Your biases are awesome

You should use them more

Everybody hates poor biases. They have such a bad name for no reason at all. The Cartesian bully keeps pushing biases around every time they meet on the hallways of your mind. This has to stop.

Biases are good. They help you be fast. They will help you a lot in weird, unknown geography, with scarce resources trying to survive. A lot.

Databases have internal mini programs that help manage data in the fastest possible way. A behind the scenes activity that just works, as the world keeps minding its business. These mini programs are “stored procedures”. Stored procedures draw hate too, just like biases. They get called evil. They get ignored every time, even though countless hours have gone into their design.

Biases are like the stored procedures of the brain.

And like stored procedures they have the same issues. Ancient programmers wrote them. They have been there forever and no one knows exactly how they work.

Like stored procedures they are ran by triggers.

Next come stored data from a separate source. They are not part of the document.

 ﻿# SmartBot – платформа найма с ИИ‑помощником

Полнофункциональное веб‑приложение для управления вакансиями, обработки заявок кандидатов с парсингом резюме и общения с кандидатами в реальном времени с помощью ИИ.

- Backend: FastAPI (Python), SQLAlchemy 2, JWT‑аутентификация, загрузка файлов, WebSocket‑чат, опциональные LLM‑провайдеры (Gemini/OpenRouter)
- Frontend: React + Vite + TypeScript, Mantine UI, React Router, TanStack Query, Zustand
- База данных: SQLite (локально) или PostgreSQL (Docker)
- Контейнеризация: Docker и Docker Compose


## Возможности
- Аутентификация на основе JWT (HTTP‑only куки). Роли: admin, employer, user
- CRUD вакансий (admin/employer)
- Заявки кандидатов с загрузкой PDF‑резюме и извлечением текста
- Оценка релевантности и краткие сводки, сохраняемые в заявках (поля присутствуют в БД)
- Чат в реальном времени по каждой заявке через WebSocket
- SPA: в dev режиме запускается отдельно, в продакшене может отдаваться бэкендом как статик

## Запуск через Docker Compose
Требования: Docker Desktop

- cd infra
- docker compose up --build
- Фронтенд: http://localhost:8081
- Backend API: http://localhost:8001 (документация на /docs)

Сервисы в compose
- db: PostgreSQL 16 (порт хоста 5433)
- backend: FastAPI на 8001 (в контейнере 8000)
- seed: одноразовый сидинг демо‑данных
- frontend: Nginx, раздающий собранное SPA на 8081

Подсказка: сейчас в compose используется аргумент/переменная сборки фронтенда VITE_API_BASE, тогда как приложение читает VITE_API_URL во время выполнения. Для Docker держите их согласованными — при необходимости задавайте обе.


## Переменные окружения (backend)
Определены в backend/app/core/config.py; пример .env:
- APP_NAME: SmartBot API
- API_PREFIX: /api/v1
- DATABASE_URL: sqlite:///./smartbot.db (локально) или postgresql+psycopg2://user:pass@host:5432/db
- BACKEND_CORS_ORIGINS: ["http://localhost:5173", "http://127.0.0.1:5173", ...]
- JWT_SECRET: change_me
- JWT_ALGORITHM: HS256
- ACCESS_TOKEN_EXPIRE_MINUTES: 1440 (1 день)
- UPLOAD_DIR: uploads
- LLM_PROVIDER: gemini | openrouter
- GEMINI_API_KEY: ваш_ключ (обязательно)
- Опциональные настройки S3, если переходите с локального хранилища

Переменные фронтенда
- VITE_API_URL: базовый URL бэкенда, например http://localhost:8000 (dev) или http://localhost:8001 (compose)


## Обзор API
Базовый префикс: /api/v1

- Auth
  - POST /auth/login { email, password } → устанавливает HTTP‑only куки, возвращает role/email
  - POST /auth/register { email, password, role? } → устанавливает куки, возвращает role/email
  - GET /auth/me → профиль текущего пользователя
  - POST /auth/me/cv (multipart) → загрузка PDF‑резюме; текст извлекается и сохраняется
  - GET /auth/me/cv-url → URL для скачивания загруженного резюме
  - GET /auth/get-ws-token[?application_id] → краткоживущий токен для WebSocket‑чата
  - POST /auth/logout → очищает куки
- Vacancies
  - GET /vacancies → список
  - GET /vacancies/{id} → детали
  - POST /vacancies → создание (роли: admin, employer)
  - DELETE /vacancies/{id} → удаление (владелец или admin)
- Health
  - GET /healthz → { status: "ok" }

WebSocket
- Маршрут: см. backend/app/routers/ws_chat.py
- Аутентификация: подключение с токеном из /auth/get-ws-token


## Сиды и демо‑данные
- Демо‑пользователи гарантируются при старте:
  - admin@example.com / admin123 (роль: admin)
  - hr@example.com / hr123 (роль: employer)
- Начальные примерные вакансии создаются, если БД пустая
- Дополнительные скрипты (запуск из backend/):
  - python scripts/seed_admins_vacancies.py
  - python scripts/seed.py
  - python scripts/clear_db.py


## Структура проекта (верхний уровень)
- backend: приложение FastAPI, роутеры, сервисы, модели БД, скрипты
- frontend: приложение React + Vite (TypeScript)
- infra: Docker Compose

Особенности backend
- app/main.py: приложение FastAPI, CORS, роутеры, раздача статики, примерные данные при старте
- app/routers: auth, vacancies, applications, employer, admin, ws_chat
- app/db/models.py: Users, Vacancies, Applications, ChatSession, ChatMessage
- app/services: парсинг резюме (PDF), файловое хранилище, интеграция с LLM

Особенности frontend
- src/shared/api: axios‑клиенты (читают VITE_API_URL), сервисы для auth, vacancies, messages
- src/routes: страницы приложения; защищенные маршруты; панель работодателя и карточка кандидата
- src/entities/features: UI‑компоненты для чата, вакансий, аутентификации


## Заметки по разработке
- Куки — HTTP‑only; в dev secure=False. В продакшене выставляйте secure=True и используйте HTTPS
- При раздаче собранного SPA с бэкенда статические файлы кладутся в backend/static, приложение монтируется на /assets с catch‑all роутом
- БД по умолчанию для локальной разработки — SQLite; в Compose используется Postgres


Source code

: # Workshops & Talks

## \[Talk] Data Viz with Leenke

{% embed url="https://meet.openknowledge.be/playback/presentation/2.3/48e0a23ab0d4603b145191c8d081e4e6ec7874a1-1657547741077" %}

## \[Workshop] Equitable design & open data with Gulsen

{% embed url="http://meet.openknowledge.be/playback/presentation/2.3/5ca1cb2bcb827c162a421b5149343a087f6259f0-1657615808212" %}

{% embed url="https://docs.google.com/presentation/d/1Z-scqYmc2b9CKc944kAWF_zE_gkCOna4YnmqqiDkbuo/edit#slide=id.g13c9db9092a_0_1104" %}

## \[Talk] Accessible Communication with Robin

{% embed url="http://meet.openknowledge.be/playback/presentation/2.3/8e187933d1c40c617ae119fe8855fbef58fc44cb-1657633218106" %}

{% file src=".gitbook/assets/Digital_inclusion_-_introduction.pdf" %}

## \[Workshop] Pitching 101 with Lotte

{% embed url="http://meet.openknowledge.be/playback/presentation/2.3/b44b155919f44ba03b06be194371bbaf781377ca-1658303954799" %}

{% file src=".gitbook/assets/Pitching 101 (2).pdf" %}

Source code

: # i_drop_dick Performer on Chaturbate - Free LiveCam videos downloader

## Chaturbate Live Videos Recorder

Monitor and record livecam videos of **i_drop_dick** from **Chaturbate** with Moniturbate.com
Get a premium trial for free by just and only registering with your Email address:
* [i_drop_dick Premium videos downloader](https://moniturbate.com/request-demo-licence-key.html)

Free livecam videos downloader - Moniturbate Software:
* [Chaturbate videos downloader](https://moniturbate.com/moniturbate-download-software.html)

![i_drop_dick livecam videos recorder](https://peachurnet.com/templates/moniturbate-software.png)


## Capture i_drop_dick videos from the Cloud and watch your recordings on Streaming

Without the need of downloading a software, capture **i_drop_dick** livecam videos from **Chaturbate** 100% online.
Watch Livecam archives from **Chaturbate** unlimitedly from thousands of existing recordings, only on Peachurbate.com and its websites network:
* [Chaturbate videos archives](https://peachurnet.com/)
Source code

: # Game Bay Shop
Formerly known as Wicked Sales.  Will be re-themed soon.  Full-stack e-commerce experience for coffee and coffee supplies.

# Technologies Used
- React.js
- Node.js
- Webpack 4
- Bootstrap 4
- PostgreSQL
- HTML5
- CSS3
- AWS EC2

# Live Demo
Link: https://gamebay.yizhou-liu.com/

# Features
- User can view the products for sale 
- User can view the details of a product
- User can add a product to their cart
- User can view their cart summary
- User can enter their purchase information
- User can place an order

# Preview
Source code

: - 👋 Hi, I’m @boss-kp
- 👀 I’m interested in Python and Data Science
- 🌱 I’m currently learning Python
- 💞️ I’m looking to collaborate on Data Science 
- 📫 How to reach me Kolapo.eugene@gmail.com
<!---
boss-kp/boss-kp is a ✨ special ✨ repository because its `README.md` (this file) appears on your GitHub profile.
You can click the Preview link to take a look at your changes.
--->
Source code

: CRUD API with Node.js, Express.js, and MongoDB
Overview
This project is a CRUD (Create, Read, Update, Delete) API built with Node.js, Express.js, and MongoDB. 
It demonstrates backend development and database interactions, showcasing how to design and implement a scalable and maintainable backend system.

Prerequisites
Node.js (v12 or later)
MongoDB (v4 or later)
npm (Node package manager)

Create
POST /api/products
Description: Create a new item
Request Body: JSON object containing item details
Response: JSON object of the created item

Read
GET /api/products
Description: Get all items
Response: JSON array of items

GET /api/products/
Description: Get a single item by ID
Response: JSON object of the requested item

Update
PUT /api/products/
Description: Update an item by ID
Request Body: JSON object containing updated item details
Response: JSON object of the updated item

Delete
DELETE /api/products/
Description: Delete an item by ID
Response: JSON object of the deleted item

This is what you should be aware of. Not the actual biases, not how they work, it is impossible. As shown by many studies, people informed about their bias will continue to exhibit it. But what you can pay attention to is when does the bias trigger. What happened before the bias kicked in.

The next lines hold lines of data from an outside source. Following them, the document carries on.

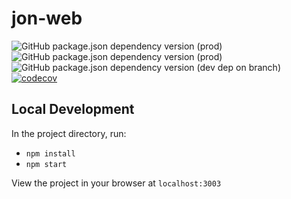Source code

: # jon-web

![GitHub package.json dependency version (prod)](https://img.shields.io/github/package-json/dependency-version/JonEsparaz/jon-web/react?color=%2361dafb)
![GitHub package.json dependency version (prod)](https://img.shields.io/github/package-json/dependency-version/JonEsparaz/jon-web/aws-amplify?color=%23ff9900)
![GitHub package.json dependency version (dev dep on branch)](https://img.shields.io/github/package-json/dependency-version/JonEsparaz/jon-web/dev/typescript?color=%233178c6)
[![codecov](https://codecov.io/gh/JonEsparaz/jon-web/branch/main/graph/badge.svg?token=WzHFEEKtY4)](https://codecov.io/gh/JonEsparaz/jon-web)

## Local Development

In the project directory, run:

- `npm install`
- `npm start`

View the project in your browser at `localhost:3003`
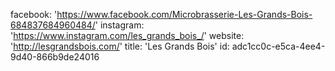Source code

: facebook: 'https://www.facebook.com/Microbrasserie-Les-Grands-Bois-684837684960484/'
instagram: 'https://www.instagram.com/les_grands_bois_/'
website: 'http://lesgrandsbois.com/'
title: 'Les Grands Bois'
id: adc1cc0c-e5ca-4ee4-9d40-866b9de24016
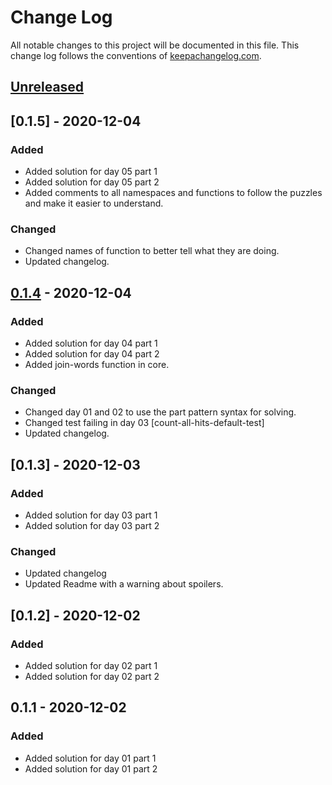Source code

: # Change Log
All notable changes to this project will be documented in this file. This change log follows the conventions of [keepachangelog.com](http://keepachangelog.com/).

## [Unreleased]

## [0.1.5] - 2020-12-04
### Added
- Added solution for day 05 part 1
- Added solution for day 05 part 2
- Added comments to all namespaces and functions to follow the puzzles and make it easier to understand.

### Changed
- Changed names of function to better tell what they are doing.
- Updated changelog.

## [0.1.4] - 2020-12-04
### Added
- Added solution for day 04 part 1
- Added solution for day 04 part 2
- Added join-words function in core.

### Changed
- Changed day 01 and 02 to use the part pattern syntax for solving.
- Changed test failing in day 03 [count-all-hits-default-test]
- Updated changelog.

## [0.1.3] - 2020-12-03
### Added
- Added solution for day 03 part 1
- Added solution for day 03 part 2

### Changed
- Updated changelog
- Updated Readme with a warning about spoilers.

## [0.1.2] - 2020-12-02
### Added
- Added solution for day 02 part 1
- Added solution for day 02 part 2

## 0.1.1 - 2020-12-02
### Added
- Added solution for day 01 part 1
- Added solution for day 01 part 2

[Unreleased]: https://github.com/your-name/aoc2020/compare/0.1.1...HEAD
[0.1.4]: https://github.com/your-name/aoc2020/compare/0.1.0...0.1.4
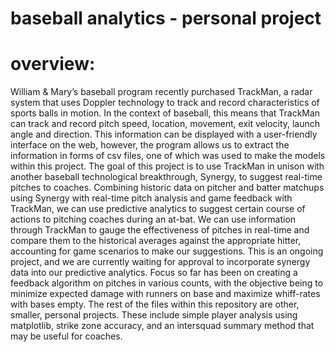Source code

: # baseball analytics - personal project 

# overview: 

William & Mary’s baseball program recently purchased TrackMan, a radar system that uses Doppler technology to track and record characteristics of sports balls in motion. In the context of baseball, this means that TrackMan can track and record pitch speed, location, movement, exit velocity, launch angle and direction. This information can be displayed with a user-friendly interface on the web, however, the program allows us to extract the information in forms of csv files, one of which was used to make the models within this project. 
The goal of this project is to use TrackMan in unison with another baseball technological breakthrough, Synergy, to suggest real-time pitches to coaches. Combining historic data on pitcher and batter matchups using Synergy with real-time pitch analysis and game feedback with TrackMan, we can use predictive analytics to suggest certain course of actions to pitching coaches during an at-bat. We can use information through TrackMan to gauge the effectiveness of pitches in real-time and compare them to the historical averages against the appropriate hitter, accounting for game scenarios to make our suggestions. 
This is an ongoing project, and we are currently waiting for approval to incorporate synergy data into our predictive analytics. Focus so far has been on creating a feedback algorithm on pitches in various counts, with the objective being to minimize expected damage with runners on base and maximize whiff-rates with bases empty. 
The rest of the files within this repository are other, smaller, personal projects. These include simple player analysis using matplotlib, strike zone accuracy, and an intersquad summary method that may be useful for coaches. 

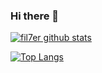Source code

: ### Hi there 👋

[![fil7er github stats](https://github-readme-stats-git-masterrstaa-rickstaa.vercel.app/api/?username=fil7er&count_private=true&show_icons=true&hide=issues,prs&theme=tokyonight)](https://github.com/fil7er?tab=repositories)

[![Top Langs](https://github-readme-stats-git-masterrstaa-rickstaa.vercel.app/api/top-langs/?username=fil7er&count_private=true&hide=css,javascript,html&langs_count=5&theme=tokyonight)](https://github.com/fil7er?tab=repositories)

Say, you hear about a divorce. You say: “I knew it all along!”. You hear Pluto is a dwarf planet do you still say “I knew it all along!”? Nope, you don’t. It is things connected to you that trigger hindsight.

This applies to almost all biases. They work for one thing: optimize the way you use and store your memory. Biases use your brain data, to respond to changes and updates in the outer world. All biases are about you and the environment and all the triggers function with this approach.

So the takeaway here is that for a less biased life just do one thing: consider you do not know anything at all. When you ignore access to your memory as a means to explain what happens, the triggers don’t fire and your biases don’t execute. Most of out of the box thinking appears from such an approach.

You can use biases too — if you realize that you can only rely on them on narrow situations. They exist to handle specific, small use cases. Just like stored procedures.